> [Problem]:
Filter the entries below, keeping only lines with "funcția".

[Source data]
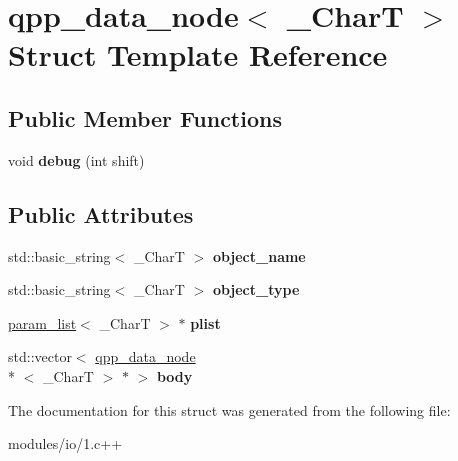 \hypertarget{structqpp__data__node}{\section{qpp\-\_\-data\-\_\-node$<$ \-\_\-\-Char\-T $>$ Struct Template Reference}
\label{structqpp__data__node}
}
\subsection*{Public Member Functions}
\begin{DoxyCompactItemize}
\item 
\hypertarget{structqpp__data__node_a542b7917f3ebf36e61c3c8e2bec1790a}{void {\bfseries debug} (int shift)}\label{structqpp__data__node_a542b7917f3ebf36e61c3c8e2bec1790a}

\end{DoxyCompactItemize}
\subsection*{Public Attributes}
\begin{DoxyCompactItemize}
\item 
\hypertarget{structqpp__data__node_a416d6a769ee8abb5b2707e653673e15d}{std\-::basic\-\_\-string$<$ \-\_\-\-Char\-T $>$ {\bfseries object\-\_\-name}}\label{structqpp__data__node_a416d6a769ee8abb5b2707e653673e15d}

\item 
\hypertarget{structqpp__data__node_a5916d127b13ac28e474aa9fa7dea2cd7}{std\-::basic\-\_\-string$<$ \-\_\-\-Char\-T $>$ {\bfseries object\-\_\-type}}\label{structqpp__data__node_a5916d127b13ac28e474aa9fa7dea2cd7}

\item 
\hypertarget{structqpp__data__node_ad6614e490a294dc84a911b5c56f84919}{\hyperlink{structparam__list}{param\-\_\-list}$<$ \-\_\-\-Char\-T $>$ $\ast$ {\bfseries plist}}\label{structqpp__data__node_ad6614e490a294dc84a911b5c56f84919}

\item 
\hypertarget{structqpp__data__node_a9ab043a177dd2f8ae0fa7327c9272297}{std\-::vector$<$ \hyperlink{structqpp__data__node}{qpp\-\_\-data\-\_\-node}\\*
$<$ \-\_\-\-Char\-T $>$ $\ast$ $>$ {\bfseries body}}\label{structqpp__data__node_a9ab043a177dd2f8ae0fa7327c9272297}

\end{DoxyCompactItemize}


The documentation for this struct was generated from the following file\-:\begin{DoxyCompactItemize}
\item 
modules/io/1.\-c++\end{DoxyCompactItemize}
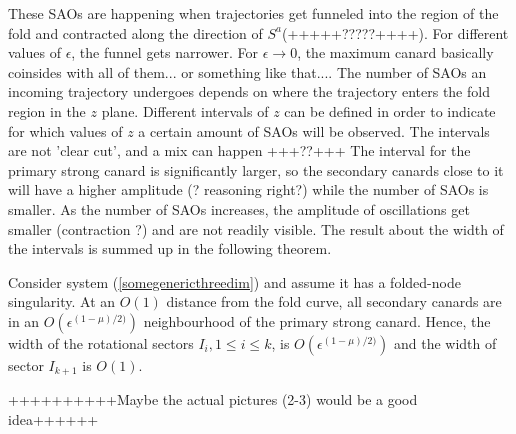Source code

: These SAOs are happening when trajectories get funneled into the region of the fold and contracted along the direction of $S^a$(+++++?????++++). For different values of $\epsilon$, the funnel gets narrower. For $\epsilon \to 0$, the maximum canard basically coinsides with all of them... or something like that....
The number of SAOs an incoming trajectory undergoes depends on where the trajectory enters the fold region in the $z$ plane. Different intervals of $z$ can be defined in order to indicate for which values of $z$ a certain amount of SAOs will be observed. The intervals are not 'clear cut', and a mix can happen +++??+++
The interval for the primary strong canard is significantly larger, so the secondary canards close to it will have a higher amplitude (? reasoning right?) while the number of SAOs is smaller. As the number of SAOs increases, the amplitude of oscillations get smaller (contraction ?) and are not readily visible.
The result about the width of the intervals is summed up in the following theorem.

\begin{theorem}
Consider system (\ref{somegenericthreedim}) and assume it has a folded-node singularity. At an $O(1)$ distance from the fold curve, all secondary canards are in an $O(\epsilon^{(1- \mu)/2)})$ neighbourhood of the primary strong canard. Hence, the width of the  rotational sectors $I_i, 1 \leq i \leq k$, is $O(\epsilon^{(1- \mu)/2)})$ and the width of sector $I_{k+1}$ is $O(1)$.
\end{theorem}

++++++++++Maybe the actual pictures (2-3) would be a good idea++++++ 


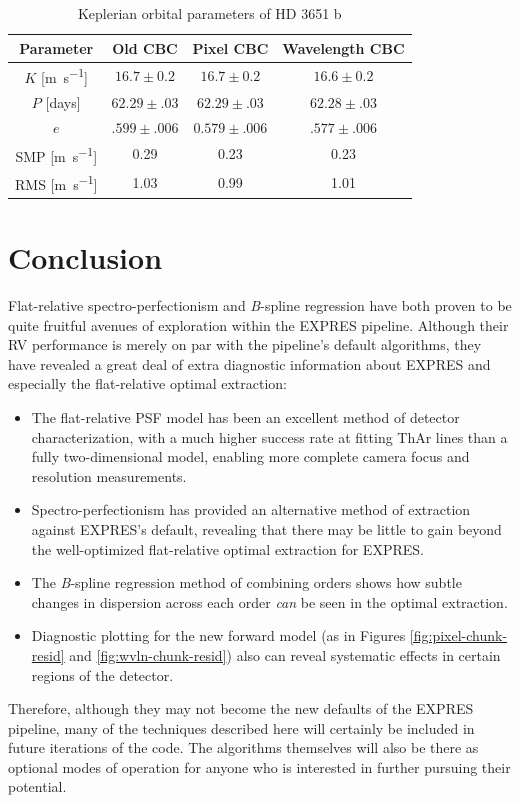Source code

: \begin{table}
    \centering
    \caption[HD 3651 -- Keplerian orbital parameter comparison (chunk method)]{Keplerian orbital parameters of HD 3651 b}
    \begin{tabular}{c|ccc}
        \hline
        \hline
        Parameter & Old CBC & Pixel CBC & Wavelength CBC \\
        \hline
        $K$ [\si{\meter\per\second}] & $16.7 \pm 0.2$ & $16.7 \pm 0.2$ & $16.6 \pm 0.2$ \\
        $P$ [days] & $62.29 \pm .03$ & $62.29 \pm .03$ & $62.28 \pm .03 $\\
        $e$ & $.599 \pm .006$ & $0.579 \pm .006$ & $.577 \pm .006$ \\
        SMP [\si{\meter\per\second}] & 0.29 & 0.23 & 0.23 \\
        RMS [\si{\meter\per\second}] & 1.03 & 0.99 & 1.01 \\
    \end{tabular}
    \label{tab:cbc-rvs}
\end{table}


\section{Conclusion}
\label{pipeline2:conclusion}

Flat-relative spectro-perfectionism and \textit{B}-spline regression have both proven to be quite fruitful avenues of exploration within the EXPRES pipeline. Although their RV performance is merely on par with the pipeline's default algorithms, they have revealed a great deal of extra diagnostic information about EXPRES and especially the flat-relative optimal extraction:
\begin{itemize}
    \item The flat-relative PSF model has been an excellent method of detector characterization, with a much higher success rate at fitting ThAr lines than a fully two-dimensional model, enabling more complete camera focus and resolution measurements.
    \item Spectro-perfectionism has provided an alternative method of extraction against EXPRES's default, revealing that there may be little to gain beyond the well-optimized flat-relative optimal extraction for EXPRES.
    \item The \textit{B}-spline regression method of combining orders shows how subtle changes in dispersion across each order \textit{can} be seen in the optimal extraction.
    \item Diagnostic plotting for the new forward model (as in Figures \ref{fig:pixel-chunk-resid} and \ref{fig:wvln-chunk-resid}) also can reveal systematic effects in certain regions of the detector.
\end{itemize}
Therefore, although they may not become the new defaults of the EXPRES pipeline, many of the techniques described here will certainly be included in future iterations of the code. The algorithms themselves will also be there as optional modes of operation for anyone who is interested in further pursuing their potential.

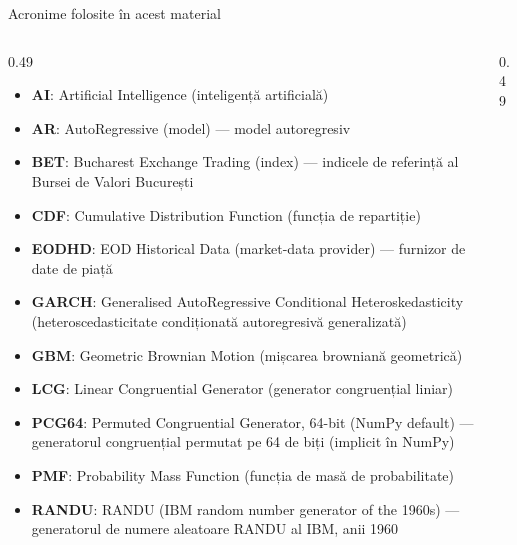 {
\begin{frame}[noframenumbering]
    \titlepage
\end{frame}
}
\begin{frame}{Acronime folosite în acest material}
\begin{columns}[T]
\begin{column}{0.49\textwidth}
\begin{itemize}\setlength{\itemsep}{0pt}
    \item \textbf{AI}: Artificial Intelligence (inteligență artificială)
    \item \textbf{AR}: AutoRegressive (model) — model autoregresiv
    \item \textbf{BET}: Bucharest Exchange Trading (index) — indicele de referință al Bursei de Valori București
    \item \textbf{CDF}: Cumulative Distribution Function (funcția de repartiție)
    \item \textbf{EODHD}: EOD Historical Data (market-data provider) — furnizor de date de piață
    \item \textbf{GARCH}: Generalised AutoRegressive Conditional Heteroskedasticity (heteroscedasticitate condiționată autoregresivă generalizată)
    \item \textbf{GBM}: Geometric Brownian Motion (mișcarea browniană geometrică)
    \item \textbf{LCG}: Linear Congruential Generator (generator congruențial liniar)
    \item \textbf{PCG64}: Permuted Congruential Generator, 64-bit (NumPy default) — generatorul congruențial permutat pe 64 de biți (implicit în NumPy)
    \item \textbf{PMF}: Probability Mass Function (funcția de masă de probabilitate)
    \item \textbf{RANDU}: RANDU (IBM random number generator of the 1960s) — generatorul de numere aleatoare RANDU al IBM, anii 1960
\end{itemize}
\end{column}
\begin{column}{0.49\textwidth}
\end{column}
\end{columns}
\end{frame}

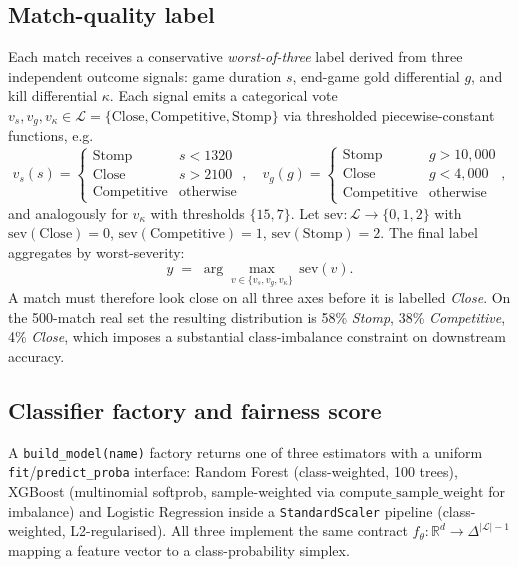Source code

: \documentclass{article}
\begin{document}
\subsection{Match-quality label}
\label{sec:labels}
Each match receives a conservative \emph{worst-of-three} label derived from
three independent outcome signals: game duration $s$, end-game gold
differential $g$, and kill differential $\kappa$. Each signal emits a
categorical vote $v_s, v_g, v_\kappa \in \mathcal{L} =
\{\text{Close}, \text{Competitive}, \text{Stomp}\}$ via thresholded
piecewise-constant functions, e.g.
\begin{equation}
v_s(s) = \begin{cases}
\text{Stomp} & s < 1320 \\
\text{Close} & s > 2100 \\
\text{Competitive} & \text{otherwise}
\end{cases},
\quad
v_g(g) = \begin{cases}
\text{Stomp} & g > 10{,}000 \\
\text{Close} & g < 4{,}000 \\
\text{Competitive} & \text{otherwise}
\end{cases},
\label{eq:votes}
\end{equation}
and analogously for $v_\kappa$ with thresholds $\{15, 7\}$. Let
$\text{sev}: \mathcal{L} \to \{0,1,2\}$ with
$\text{sev}(\text{Close})=0$, $\text{sev}(\text{Competitive})=1$,
$\text{sev}(\text{Stomp})=2$. The final label aggregates by
worst-severity:
\begin{equation}
y \;=\; \arg\max_{v \in \{v_s, v_g, v_\kappa\}}\, \text{sev}(v).
\label{eq:label}
\end{equation}
A match must therefore look close on all three axes before it is labelled
\emph{Close}. On the 500-match real set the resulting distribution is 58\%
\emph{Stomp}, 38\% \emph{Competitive}, 4\% \emph{Close}, which imposes a
substantial class-imbalance constraint on downstream accuracy.

\subsection{Classifier factory and fairness score}
\label{sec:classifier}
A \texttt{build\_model(name)} factory returns one of three estimators with
a uniform \texttt{fit}/\texttt{predict\_proba} interface: Random Forest
(class-weighted, 100 trees), XGBoost (multinomial softprob,
sample-weighted via $\text{compute\_sample\_weight}$ for imbalance) and
Logistic Regression inside a \texttt{StandardScaler} pipeline
(class-weighted, L2-regularised). All three implement the same contract
$f_\theta: \mathbb{R}^d \to \Delta^{|\mathcal{L}|-1}$ mapping a feature
vector to a class-probability simplex.
\end{document}
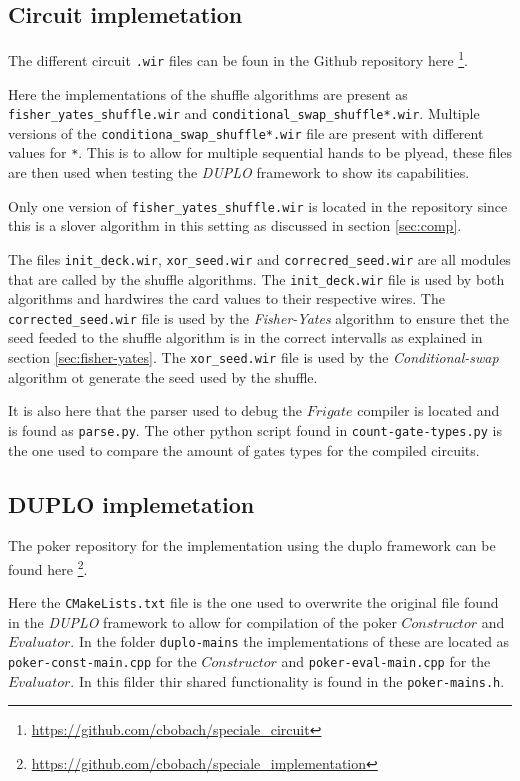 \documentclass[twoside,11pt,openright]{report}
\newcommand{\FY}{\textit{Fisher-Yates} }
\newcommand{\CS}{\textit{Conditional-swap} }
\newcommand{\DUPLO}{\textit{DUPLO} }
\begin{document}
\begin{appendices}
\subsection{Circuit implemetation}
\label{app:circuit-impl}
The different circuit \verb|.wir| files can be foun in the Github repository here \footnote{\url{https://github.com/cbobach/speciale_circuit}}.

Here the implementations of the shuffle algorithms are present as \verb|fisher_yates_shuffle.wir| and \verb|conditional_swap_shuffle*.wir|. Multiple versions of the \verb|conditiona_swap_shuffle*.wir| file are present with different values for \verb|*|. This is to allow for multiple sequential hands to be plyead, these files are then used when testing the \DUPLO framework to show its capabilities.

Only one version of \verb|fisher_yates_shuffle.wir| is located in the repository since this is a slover algorithm in this setting as discussed in section \ref{sec:comp}.

The files \verb|init_deck.wir|, \verb|xor_seed.wir| and \verb|correcred_seed.wir| are all modules that are called by the shuffle algorithms. The \verb|init_deck.wir| file is used by both algorithms and hardwires the card values to their respective wires. The \verb|corrected_seed.wir| file is used by the \FY algorithm to ensure thet the seed feeded to the shuffle algorithm is in the correct intervalls as explained in section \ref{sec:fisher-yates}. The \verb|xor_seed.wir| file is used by the \CS algorithm ot generate the seed used by the shuffle.

\bigskip

It is also here that the parser used to debug the $Frigate$ compiler is located and is found as \verb|parse.py|. The other python script found in \verb|count-gate-types.py| is the one used to compare the amount of gates types for the compiled circuits.


\subsection{DUPLO implemetation}
\label{app:duplo-impl}
The poker repository for the implementation using the duplo framework can be found here \footnote{\url{https://github.com/cbobach/speciale_implementation}}.

Here the \verb|CMakeLists.txt| file is the one used to overwrite the original file found in the \DUPLO framework to allow for compilation of the poker $Constructor$ and $Evaluator$. In the folder \verb|duplo-mains| the implementations of these are located as \verb|poker-const-main.cpp| for the $Constructor$ and \verb|poker-eval-main.cpp| for the $Evaluator$. In this filder thir shared functionality is found in the \verb|poker-mains.h|.


\end{appendices}
\end{document}
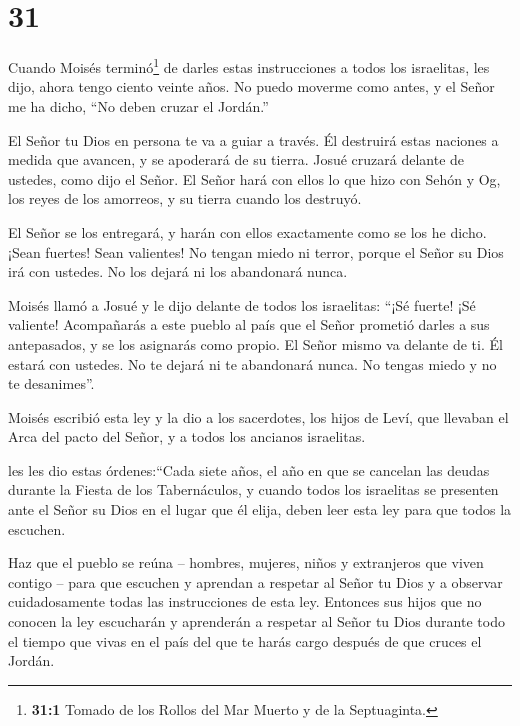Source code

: \hypertarget{section-30}{%
\section{31}\label{section-30}}

 Cuando Moisés terminó\footnote{\textbf{31:1} Tomado de los
  Rollos del Mar Muerto y de la Septuaginta.} de darles estas
instrucciones a todos los israelitas,  les dijo, ahora tengo
ciento veinte años. No puedo moverme como antes, y el Señor me ha dicho,
``No deben cruzar el Jordán.''

 El Señor tu Dios en persona te va a guiar a través. Él
destruirá estas naciones a medida que avancen, y se apoderará de su
tierra. Josué cruzará delante de ustedes, como dijo el Señor.
 El Señor hará con ellos lo que hizo con Sehón y Og, los
reyes de los amorreos, y su tierra cuando los destruyó.

 El Señor se los entregará, y harán con ellos exactamente
como se los he dicho.  ¡Sean fuertes! Sean valientes! No
tengan miedo ni terror, porque el Señor su Dios irá con ustedes. No los
dejará ni los abandonará nunca.

 Moisés llamó a Josué y le dijo delante de todos los
israelitas: ``¡Sé fuerte! ¡Sé valiente! Acompañarás a este pueblo al
país que el Señor prometió darles a sus antepasados, y se los asignarás
como propio.  El Señor mismo va delante de ti. Él estará con
ustedes. No te dejará ni te abandonará nunca. No tengas miedo y no te
desanimes''.

 Moisés escribió esta ley y la dio a los sacerdotes, los
hijos de Leví, que llevaban el Arca del pacto del Señor, y a todos los
ancianos israelitas.

 les les dio estas órdenes:``Cada siete años, el año en que
se cancelan las deudas durante la Fiesta de los Tabernáculos,
 y cuando todos los israelitas se presenten ante el Señor
su Dios en el lugar que él elija, deben leer esta ley para que todos la
escuchen.

 Haz que el pueblo se reúna -- hombres, mujeres, niños y
extranjeros que viven contigo -- para que escuchen y aprendan a respetar
al Señor tu Dios y a observar cuidadosamente todas las instrucciones de
esta ley.  Entonces sus hijos que no conocen la ley
escucharán y aprenderán a respetar al Señor tu Dios durante todo el
tiempo que vivas en el país del que te harás cargo después de que cruces
el Jordán.

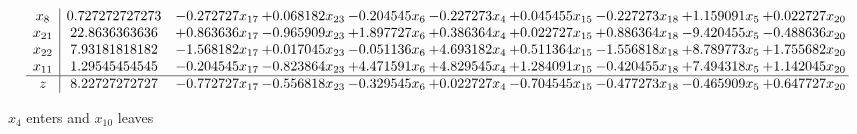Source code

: \documentclass[10pt]{article}
\begin{document}
\[\begin{array}{c| c c@{\hskip 2pt} c@{\hskip 2pt} c@{\hskip 2pt} c@{\hskip 2pt} c@{\hskip 2pt} c@{\hskip 2pt} c@{\hskip 2pt} c@{\hskip 2pt} }
 x_{8}   &  0.727272727273 & -0.272727 x_{17} & + 0.068182 x_{23} & -0.204545 x_{6} & -0.227273 x_{4} & + 0.045455 x_{15} & -0.227273 x_{18} & + 1.159091 x_{5} & + 0.022727 x_{20}\\
 x_{21}   &  22.8636363636 & + 0.863636 x_{17} & -0.965909 x_{23} & + 1.897727 x_{6} & + 0.386364 x_{4} & + 0.022727 x_{15} & + 0.886364 x_{18} & -9.420455 x_{5} & -0.488636 x_{20}\\
 x_{22}   &  7.93181818182 & -1.568182 x_{17} & + 0.017045 x_{23} & -0.051136 x_{6} & + 4.693182 x_{4} & + 0.511364 x_{15} & -1.556818 x_{18} & + 8.789773 x_{5} & + 1.755682 x_{20}\\
 x_{11}   &  1.29545454545 & -0.204545 x_{17} & -0.823864 x_{23} & + 4.471591 x_{6} & + 4.829545 x_{4} & + 1.284091 x_{15} & -0.420455 x_{18} & + 7.494318 x_{5} & + 1.142045 x_{20}\\
\hline
z    &  8.22727272727 & -0.772727 x_{17} & -0.556818 x_{23} & -0.329545 x_{6} & + 0.022727 x_{4} & -0.704545 x_{15} & -0.477273 x_{18} & -0.465909 x_{5} & + 0.647727 x_{20}\\
\end{array}\]


 $ x_{4} $ enters and $ x_{10} $ leaves 
\end{document}
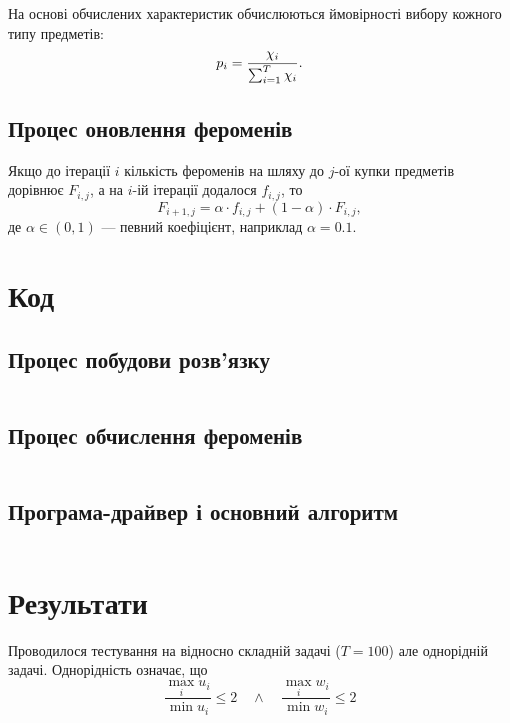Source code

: \documentclass[a4paper, 12pt]{article}
\numberwithin{equation}{section}
\begin{document}
На основі обчислених характеристик обчислюються ймовірності вибору кожного типу предметів:
\begin{equation}
    p_i = \frac{\chi_i}{\operatorname*{\sum}_{i = 1}^T \chi_i}.
\end{equation}

\subsection{Процес оновлення фероменів}

Якщо до ітерації $i$ кількість фероменів на шляху до $j$-ої купки предметів дорівнює $F_{i,j}$, а на $i$-ій ітерації додалося $f_{i,j}$, то
\begin{equation}
    F_{i+1,j} = \alpha \cdot f_{i, j} + (1 - \alpha) \cdot F_{i, j},
\end{equation}
де $\alpha \in (0, 1)$ --- певний коефіцієнт, наприклад $\alpha = 0.1$.

\section{Код}

\subsection{Процес побудови розв'язку}

\inputminted{python}{../../code/knapsack/generate_solution.py}

\subsection{Процес обчислення фероменів}

\inputminted{python}{../../code/knapsack/calculate_feroments.py}

\subsection{Програма-драйвер і основний алгоритм}

\inputminted{python}{../../code/knapsack/knapsack.py}

\section{Результати}

Проводилося тестування на відносно складній задачі ($T = 100$) але однорідній задачі. Однорідність означає, що
\begin{equation}
    \frac{\max_i u_i}{\min u_i} \le 2 \quad \land \quad \frac{\max_i w_i}{\min w_i} \le 2
\end{equation}
\end{document}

> [Task solution]:
    \item \textbf{CDF}: Cumulative Distribution Function (funcția de repartiție)
    \item \textbf{PMF}: Probability Mass Function (funcția de masă de probabilitate)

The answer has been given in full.